りぼんの読書ノート

Yahooブログから移行してきた読書ノートです

滅びの前のシャングリラ(凪良ゆう)

「1ヶ月後に小惑星が衝突して地球は滅びる」ことが確実な未来となったときに、人はどのように生きるのでしょう。伊坂幸太郎さんの『終末のフール』と似た設定ですが、そちらの終末は8年後。一旦は乱れた秩序も回復して小康状態を保っている世界が描かれましたが、こちらの1カ月はあまりに短い時間です。
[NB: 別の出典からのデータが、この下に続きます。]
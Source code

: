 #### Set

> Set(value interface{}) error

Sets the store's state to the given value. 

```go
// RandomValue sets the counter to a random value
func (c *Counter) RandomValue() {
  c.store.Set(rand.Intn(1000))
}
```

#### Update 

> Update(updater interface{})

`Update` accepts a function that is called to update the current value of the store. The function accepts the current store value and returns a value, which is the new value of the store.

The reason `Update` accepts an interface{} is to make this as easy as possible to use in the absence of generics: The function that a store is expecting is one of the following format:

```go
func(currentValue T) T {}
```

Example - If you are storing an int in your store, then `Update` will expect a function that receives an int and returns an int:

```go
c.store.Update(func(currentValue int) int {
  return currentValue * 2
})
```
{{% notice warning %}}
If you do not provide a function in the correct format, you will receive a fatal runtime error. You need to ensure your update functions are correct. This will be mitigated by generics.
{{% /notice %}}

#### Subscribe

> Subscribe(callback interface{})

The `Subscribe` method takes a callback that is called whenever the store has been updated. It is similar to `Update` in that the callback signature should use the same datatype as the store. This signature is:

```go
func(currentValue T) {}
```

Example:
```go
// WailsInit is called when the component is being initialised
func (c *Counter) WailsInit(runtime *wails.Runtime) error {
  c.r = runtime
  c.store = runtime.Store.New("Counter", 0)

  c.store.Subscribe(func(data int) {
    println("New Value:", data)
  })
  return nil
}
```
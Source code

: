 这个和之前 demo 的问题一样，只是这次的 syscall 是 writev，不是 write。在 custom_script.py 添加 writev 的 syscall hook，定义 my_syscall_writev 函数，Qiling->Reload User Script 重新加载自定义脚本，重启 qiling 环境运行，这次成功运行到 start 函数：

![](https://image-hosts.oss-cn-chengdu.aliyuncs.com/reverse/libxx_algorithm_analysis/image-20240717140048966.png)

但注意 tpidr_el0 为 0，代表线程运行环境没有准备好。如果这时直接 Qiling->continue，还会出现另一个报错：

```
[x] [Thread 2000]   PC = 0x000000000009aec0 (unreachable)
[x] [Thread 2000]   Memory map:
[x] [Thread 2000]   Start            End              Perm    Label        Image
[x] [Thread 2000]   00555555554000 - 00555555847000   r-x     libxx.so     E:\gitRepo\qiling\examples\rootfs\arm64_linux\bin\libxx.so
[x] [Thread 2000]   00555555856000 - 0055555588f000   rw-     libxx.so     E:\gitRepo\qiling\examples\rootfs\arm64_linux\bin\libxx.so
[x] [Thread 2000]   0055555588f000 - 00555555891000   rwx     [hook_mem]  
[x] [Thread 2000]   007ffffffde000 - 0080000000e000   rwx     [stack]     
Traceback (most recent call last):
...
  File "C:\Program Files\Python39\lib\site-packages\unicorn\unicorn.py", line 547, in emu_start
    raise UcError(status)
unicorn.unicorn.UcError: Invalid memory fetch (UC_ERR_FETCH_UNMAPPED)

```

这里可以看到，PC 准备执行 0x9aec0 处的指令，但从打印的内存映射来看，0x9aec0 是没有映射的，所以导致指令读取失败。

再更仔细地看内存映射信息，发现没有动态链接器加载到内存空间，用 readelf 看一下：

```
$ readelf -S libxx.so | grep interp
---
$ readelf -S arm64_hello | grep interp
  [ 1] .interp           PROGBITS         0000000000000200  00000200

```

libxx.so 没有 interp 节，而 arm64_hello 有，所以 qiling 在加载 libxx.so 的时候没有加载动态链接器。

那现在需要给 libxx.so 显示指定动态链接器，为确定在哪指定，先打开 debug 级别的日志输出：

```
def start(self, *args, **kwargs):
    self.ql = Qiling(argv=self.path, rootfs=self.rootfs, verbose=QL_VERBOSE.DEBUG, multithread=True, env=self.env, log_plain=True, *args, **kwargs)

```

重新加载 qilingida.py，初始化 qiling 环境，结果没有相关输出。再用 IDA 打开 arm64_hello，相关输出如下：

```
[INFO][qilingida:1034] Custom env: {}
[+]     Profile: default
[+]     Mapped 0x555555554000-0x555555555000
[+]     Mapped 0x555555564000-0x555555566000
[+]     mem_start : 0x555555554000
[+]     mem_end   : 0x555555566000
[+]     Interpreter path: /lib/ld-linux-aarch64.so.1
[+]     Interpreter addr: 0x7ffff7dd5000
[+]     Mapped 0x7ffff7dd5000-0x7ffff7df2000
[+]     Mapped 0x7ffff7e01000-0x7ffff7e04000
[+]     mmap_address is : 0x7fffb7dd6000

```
荒廃が深まっていくなかで、生きる意味を模索する「家族」の姿が描かれます。

 

「家族」と言いましたが、厳密にはずっと家族だったのは、粗暴な夫から逃げ出して母子家庭の道を選んだ元ヤンキーの静香と、ずっといじめられてばかりだった高校生の息子・友樹。ヤクザであった父親の信二は混乱の直前に人を殺していて、再会した静香からはじめて息子の存在を知らされたばかり。もうひとりの友樹の初恋相手・雪絵は、自分が養女であることを知って、最期のときに誰といるかを自分で選びました。4人の「家族」は、小惑星衝突の瞬間までライブを行うと宣言した女性ロッカーLOCOのコンサートへと向かうのですが、LOCOもまた複雑な事情を抱えていたのです。

 

本書の登場人物の誰もが、普通であれば重罪である行為を犯していたのですが、それが不問に付されてしまうことは慈悲なのか、罰なのか。滅亡を前に荒廃していく世界の中で「人生をうまく生きられなかった」登場人物たちは、最期の時までをどう過ごすのでしょう。そして最後の一瞬まで「命を謳い尽くす」ことを選んだ者たちは、幸福であったといえるのでしょうか。

 

『流浪の月』で2020年の本屋大賞を受賞した著者による受賞後第1作です。難点の多い登場人物たちに感情移入させてしまうテクニックは流石ですが、「小惑星衝突による地球滅亡」という設定にはやりすぎ感が否めません。ありがちな設定ですしね。